2.5 Thread Forms & Tolerances

Carriage bolts support global interchangeability through standardized thread systems.

Thread Standards Table

Standard	Thread Form	Typical Region	Tolerance Class
ISO Metric	M	Global	6g
UNC	Unified Coarse	USA/Canada	2A
UNF	Unified Fine	Precision equipment	2A
BSW	British Standard Whitworth	Legacy UK	Medium
BSF	British Standard Fine	Machinery	Close fit

SM Fasteners supplies threads verified using:

• GO/NO-GO gauges
• Optical profile measurement
• SPC-controlled rolling processes

2.6 Applicable International Standards

Carriage bolts are governed by multiple global standards depending on project specifications.

Primary Standards

Standard	Description
DIN 603	Round head square neck bolts
ISO 8677	Metric carriage bolts
ISO 8678	Reduced neck carriage bolts
ASTM A307	Carbon steel bolts
ASTM F593	Stainless steel bolts
ASME B18.5	Inch carriage bolts
BS 4933	British carriage bolt specification
EN ISO 898-1	Mechanical properties
ISO 965	Thread tolerances

Interchangeability Considerations

Parameter	ISO vs ASTM
Head geometry	Slight variation
Thread tolerance	Compatible
Mechanical properties	Grade dependent
Fit-up	Generally interchangeable

Engineering verification is recommended for EPC critical assemblies.

2.7 Mechanical Property Classes

Property class selection governs load capability.

Mechanical Property Table

Property Class	Yield Strength (MPa)	Tensile Strength (MPa)	Typical Use
4.6	240	400	Light assemblies
5.8	400	500	Timber structures
8.8	640	800	Industrial structures
10.9	900	1000	Heavy equipment
12.9*	1080	1200	Special engineered use

(*Rare for carriage bolts due to neck deformation requirements.)

2.8 Proof Load & Tensile Strength Table

Size	Grade 5.8 Proof Load (kN)	Grade 8.8 Proof Load (kN)	Ultimate Tensile (kN)
M8	14	22	28
M10	22	35	45
M12	32	50	65
M16	58	91	118
M20	91	142	184
M24	131	205	265

Values aligned with ISO 898-1 calculations.

2.9 Dimensional Tolerances & Fit Control

Critical tolerances influencing installation:

Feature	Typical Tolerance
Shank diameter	h9
Square neck width	+0 / −0.1 mm
Head diameter	±0.3 mm
Thread pitch	ISO tolerance class
Straightness	≤0.2% of length

SM Fasteners maintains traceability through batch inspection and calibration records.

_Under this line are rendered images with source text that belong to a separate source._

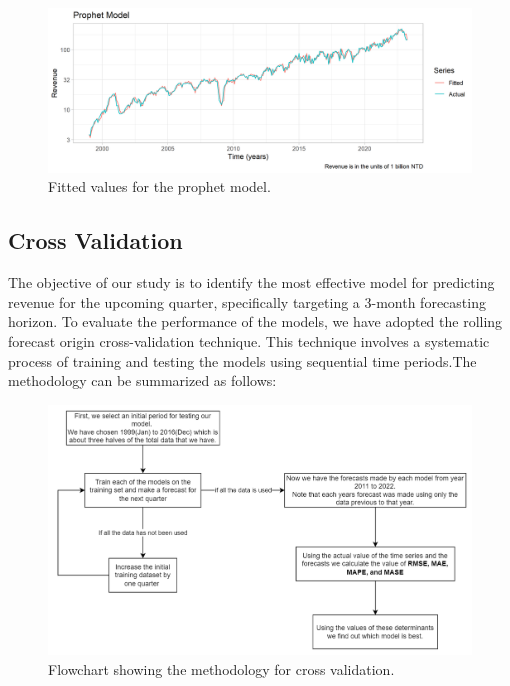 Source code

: \documentclass[
]{article}
\begin{document}
\begin{figure}
\centering
\includegraphics{Plots/fittedprophetplot.png}
\caption{Fitted values for the prophet model.}
\end{figure}

\hypertarget{cross-validation-1}{%
\subsection{Cross Validation}\label{cross-validation-1}}

The objective of our study is to identify the most effective model for
predicting revenue for the upcoming quarter, specifically targeting a
3-month forecasting horizon. To evaluate the performance of the models,
we have adopted the rolling forecast origin cross-validation technique.
This technique involves a systematic process of training and testing the
models using sequential time periods.The methodology can be summarized
as follows:

\begin{figure}
\centering
\includegraphics{Plots/crossvalidationflowchart.png}
\caption{Flowchart showing the methodology for cross validation.}
\end{figure}
\end{document}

2.10 Geometry Influence on Load Performance

Square Neck Engagement

Torque resistance:$$T = F \times r$$

Where r equals half the square width.

Greater square width → improved anti-rotation capacity.

Head Bearing Area

$$A = \pi \times \left(\frac{d_k}{2}\right)^2$$

Larger heads reduce:

• Embedment
• Surface crushing
• Joint relaxation

2.11 Weight Chart — Carriage Bolts

(Typical carbon steel density basis — aligned with SM Fasteners manufacturing data)

Size	Length (mm)	Weight/Piece (kg)	Weight/100 pcs (kg)
M8	40	0.020	2.0
M10	50	0.038	3.8
M12	60	0.070	7.0
M16	80	0.165	16.5
M20	100	0.325	32.5
M24	120	0.580	58.0

Weight verification supports EPC logistics planning and export packing calculations.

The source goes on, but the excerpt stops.